For the entries presented below, indicate the number of lines that include the word "configDefaults", adding nothing else.
_ _ _ _ _ _ _
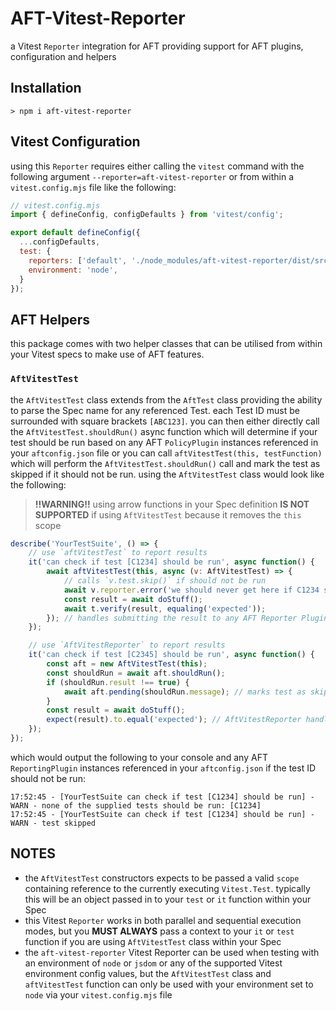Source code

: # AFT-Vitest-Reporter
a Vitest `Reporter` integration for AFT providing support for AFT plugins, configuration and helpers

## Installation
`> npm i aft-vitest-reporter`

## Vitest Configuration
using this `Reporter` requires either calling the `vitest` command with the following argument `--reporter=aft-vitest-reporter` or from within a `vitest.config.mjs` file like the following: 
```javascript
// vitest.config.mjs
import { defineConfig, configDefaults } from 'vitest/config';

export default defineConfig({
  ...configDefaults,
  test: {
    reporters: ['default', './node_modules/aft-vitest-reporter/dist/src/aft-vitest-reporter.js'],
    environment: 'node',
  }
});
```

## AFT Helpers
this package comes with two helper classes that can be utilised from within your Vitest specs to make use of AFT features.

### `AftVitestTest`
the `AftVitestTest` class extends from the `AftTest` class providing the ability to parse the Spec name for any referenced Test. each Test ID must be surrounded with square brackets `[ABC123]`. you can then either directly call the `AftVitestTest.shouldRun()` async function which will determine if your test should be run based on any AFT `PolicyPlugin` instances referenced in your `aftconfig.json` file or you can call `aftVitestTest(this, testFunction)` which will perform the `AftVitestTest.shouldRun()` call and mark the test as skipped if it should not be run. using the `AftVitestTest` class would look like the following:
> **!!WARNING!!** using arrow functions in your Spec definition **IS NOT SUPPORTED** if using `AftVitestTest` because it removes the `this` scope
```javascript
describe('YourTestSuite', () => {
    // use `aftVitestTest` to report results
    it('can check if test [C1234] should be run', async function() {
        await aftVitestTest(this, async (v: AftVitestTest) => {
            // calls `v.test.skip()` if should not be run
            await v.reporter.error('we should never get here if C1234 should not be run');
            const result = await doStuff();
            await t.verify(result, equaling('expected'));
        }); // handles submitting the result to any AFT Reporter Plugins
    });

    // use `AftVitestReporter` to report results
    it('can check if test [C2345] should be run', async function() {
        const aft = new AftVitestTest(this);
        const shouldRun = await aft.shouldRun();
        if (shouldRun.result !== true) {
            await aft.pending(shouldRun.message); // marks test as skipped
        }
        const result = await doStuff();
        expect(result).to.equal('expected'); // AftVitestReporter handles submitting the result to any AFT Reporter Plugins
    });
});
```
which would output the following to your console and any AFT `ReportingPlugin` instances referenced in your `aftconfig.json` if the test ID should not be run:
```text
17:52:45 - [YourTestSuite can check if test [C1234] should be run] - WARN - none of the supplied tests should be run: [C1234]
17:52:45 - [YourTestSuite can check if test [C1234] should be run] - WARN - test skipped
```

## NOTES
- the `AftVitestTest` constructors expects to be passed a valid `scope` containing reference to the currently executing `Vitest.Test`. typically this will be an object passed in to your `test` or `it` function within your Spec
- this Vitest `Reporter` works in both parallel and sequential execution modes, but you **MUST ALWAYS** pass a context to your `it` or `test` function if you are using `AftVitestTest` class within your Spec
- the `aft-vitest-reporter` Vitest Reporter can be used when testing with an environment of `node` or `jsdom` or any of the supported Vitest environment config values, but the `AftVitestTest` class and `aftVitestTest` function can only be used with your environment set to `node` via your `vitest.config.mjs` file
_ _ _ _ _ _ _
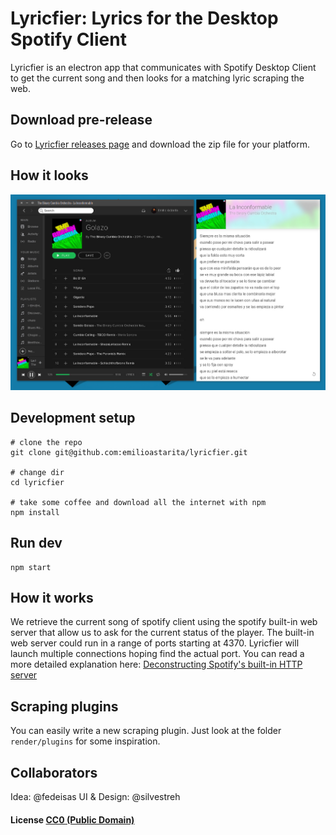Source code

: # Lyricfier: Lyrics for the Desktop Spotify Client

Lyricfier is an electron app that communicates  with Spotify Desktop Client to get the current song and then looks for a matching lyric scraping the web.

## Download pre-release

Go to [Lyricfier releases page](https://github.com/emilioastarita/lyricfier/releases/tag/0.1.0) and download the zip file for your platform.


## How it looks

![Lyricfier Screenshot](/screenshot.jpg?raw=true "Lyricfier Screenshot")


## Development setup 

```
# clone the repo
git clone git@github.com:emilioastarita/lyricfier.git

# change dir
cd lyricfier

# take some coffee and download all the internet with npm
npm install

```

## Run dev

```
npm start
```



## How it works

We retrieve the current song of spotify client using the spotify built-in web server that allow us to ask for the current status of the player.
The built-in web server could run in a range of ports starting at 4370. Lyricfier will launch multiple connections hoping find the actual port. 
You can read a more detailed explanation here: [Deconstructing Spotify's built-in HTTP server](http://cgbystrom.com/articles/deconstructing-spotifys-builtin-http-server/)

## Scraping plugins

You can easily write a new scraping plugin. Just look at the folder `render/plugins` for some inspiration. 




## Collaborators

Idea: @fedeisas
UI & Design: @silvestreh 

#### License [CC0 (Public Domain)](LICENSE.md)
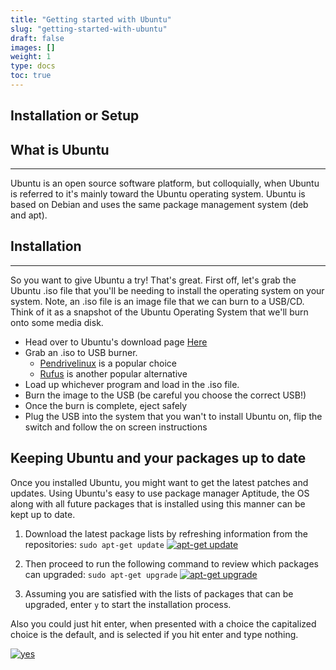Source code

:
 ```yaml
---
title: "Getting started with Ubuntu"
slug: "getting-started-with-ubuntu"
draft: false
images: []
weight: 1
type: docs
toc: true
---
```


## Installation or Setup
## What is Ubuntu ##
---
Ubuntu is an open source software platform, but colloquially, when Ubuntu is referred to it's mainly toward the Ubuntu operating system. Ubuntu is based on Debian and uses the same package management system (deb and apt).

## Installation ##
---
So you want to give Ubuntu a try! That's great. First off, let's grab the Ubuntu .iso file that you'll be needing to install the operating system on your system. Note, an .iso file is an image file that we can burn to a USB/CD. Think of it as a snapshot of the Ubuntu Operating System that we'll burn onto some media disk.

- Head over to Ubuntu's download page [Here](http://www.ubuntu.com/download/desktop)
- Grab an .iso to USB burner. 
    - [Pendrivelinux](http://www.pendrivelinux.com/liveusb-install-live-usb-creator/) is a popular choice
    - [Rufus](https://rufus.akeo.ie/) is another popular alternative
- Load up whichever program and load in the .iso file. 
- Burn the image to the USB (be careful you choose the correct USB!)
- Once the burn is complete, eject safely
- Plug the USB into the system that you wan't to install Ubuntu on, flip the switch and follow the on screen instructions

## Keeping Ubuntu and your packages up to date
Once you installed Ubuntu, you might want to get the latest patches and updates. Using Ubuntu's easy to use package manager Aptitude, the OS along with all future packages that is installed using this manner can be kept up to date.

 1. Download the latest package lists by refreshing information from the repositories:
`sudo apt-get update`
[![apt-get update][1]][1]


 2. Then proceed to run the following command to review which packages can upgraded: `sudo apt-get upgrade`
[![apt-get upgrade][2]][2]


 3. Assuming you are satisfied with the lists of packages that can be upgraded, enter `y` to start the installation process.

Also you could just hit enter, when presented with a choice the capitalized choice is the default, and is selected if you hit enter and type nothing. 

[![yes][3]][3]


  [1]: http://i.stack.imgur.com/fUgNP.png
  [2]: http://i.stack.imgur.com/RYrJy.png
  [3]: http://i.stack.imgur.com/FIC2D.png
_ _ _ _ _ _ _
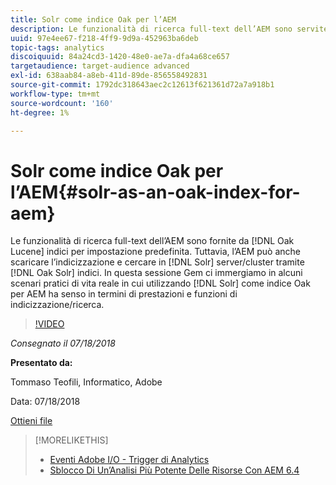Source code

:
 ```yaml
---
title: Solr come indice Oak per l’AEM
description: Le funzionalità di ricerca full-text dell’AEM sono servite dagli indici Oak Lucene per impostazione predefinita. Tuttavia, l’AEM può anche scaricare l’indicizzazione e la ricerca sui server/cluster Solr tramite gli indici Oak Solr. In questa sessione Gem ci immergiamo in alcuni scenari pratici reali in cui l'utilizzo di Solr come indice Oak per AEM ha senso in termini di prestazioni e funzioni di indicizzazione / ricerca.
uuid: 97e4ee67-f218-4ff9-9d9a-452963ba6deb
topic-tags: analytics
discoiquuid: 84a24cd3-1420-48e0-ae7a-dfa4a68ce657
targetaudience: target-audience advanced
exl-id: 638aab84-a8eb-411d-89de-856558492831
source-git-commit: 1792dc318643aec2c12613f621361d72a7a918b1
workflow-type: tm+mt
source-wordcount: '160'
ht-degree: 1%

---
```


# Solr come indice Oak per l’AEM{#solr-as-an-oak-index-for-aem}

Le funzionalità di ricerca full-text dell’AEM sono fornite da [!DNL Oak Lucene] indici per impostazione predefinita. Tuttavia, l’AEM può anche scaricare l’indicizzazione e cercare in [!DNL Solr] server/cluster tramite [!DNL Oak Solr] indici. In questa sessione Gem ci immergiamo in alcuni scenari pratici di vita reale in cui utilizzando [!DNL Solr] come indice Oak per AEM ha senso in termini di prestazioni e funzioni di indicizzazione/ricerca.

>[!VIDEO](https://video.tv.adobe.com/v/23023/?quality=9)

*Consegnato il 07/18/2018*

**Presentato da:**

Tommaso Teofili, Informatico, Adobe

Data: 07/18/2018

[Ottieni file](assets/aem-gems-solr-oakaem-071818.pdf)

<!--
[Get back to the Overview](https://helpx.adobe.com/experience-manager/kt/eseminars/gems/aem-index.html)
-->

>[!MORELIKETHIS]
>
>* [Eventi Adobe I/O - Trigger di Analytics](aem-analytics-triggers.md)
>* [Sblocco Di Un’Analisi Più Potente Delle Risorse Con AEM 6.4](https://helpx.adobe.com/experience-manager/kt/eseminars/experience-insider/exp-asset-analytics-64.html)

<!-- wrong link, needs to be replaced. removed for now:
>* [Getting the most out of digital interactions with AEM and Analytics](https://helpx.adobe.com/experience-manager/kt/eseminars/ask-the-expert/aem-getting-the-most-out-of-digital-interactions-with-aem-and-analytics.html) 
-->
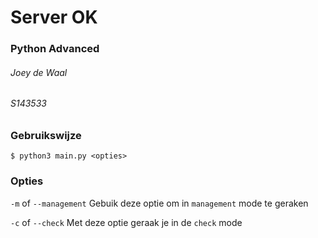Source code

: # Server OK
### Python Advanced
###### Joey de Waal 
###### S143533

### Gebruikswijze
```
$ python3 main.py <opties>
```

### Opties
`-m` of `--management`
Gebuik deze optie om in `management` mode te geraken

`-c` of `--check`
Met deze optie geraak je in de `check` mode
_ _ _ _ _ _ _
WRITTEN SOLUTION: 2